=== ASSIGNMENT ===
Which of the lines in the records below hold the string "stroke"? Copy every one of them.

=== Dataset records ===
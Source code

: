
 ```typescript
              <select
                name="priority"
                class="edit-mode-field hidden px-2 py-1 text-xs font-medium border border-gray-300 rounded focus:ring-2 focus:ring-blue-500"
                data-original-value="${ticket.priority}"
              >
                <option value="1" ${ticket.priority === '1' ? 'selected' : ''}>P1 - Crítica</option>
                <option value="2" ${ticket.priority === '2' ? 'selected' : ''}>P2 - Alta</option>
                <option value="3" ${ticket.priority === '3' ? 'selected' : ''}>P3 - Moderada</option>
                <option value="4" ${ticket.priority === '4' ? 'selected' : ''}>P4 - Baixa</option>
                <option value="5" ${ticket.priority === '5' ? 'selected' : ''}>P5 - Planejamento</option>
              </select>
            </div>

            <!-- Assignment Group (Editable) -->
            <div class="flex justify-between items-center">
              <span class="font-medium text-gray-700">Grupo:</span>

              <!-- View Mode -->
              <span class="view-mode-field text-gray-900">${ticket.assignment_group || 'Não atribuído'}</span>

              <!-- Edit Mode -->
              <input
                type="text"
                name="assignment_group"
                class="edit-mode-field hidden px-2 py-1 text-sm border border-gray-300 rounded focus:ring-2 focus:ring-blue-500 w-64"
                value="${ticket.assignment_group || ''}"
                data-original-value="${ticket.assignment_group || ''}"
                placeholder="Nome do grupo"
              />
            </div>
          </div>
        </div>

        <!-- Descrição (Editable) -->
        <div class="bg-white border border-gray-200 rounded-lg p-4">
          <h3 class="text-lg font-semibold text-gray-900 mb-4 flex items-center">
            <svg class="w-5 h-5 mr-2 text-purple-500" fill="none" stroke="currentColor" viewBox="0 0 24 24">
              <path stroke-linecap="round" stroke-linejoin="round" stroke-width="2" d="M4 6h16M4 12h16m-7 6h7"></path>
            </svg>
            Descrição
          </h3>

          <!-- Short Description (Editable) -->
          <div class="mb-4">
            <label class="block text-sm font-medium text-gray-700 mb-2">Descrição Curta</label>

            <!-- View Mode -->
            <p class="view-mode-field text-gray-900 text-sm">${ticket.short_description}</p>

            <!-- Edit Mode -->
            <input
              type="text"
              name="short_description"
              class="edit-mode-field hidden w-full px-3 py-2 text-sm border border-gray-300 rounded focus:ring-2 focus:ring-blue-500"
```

=== PROBLEM SOLUTION ===
            <svg class="w-5 h-5 mr-2 text-purple-500" fill="none" stroke="currentColor" viewBox="0 0 24 24">
              <path stroke-linecap="round" stroke-linejoin="round" stroke-width="2" d="M4 6h16M4 12h16m-7 6h7"></path>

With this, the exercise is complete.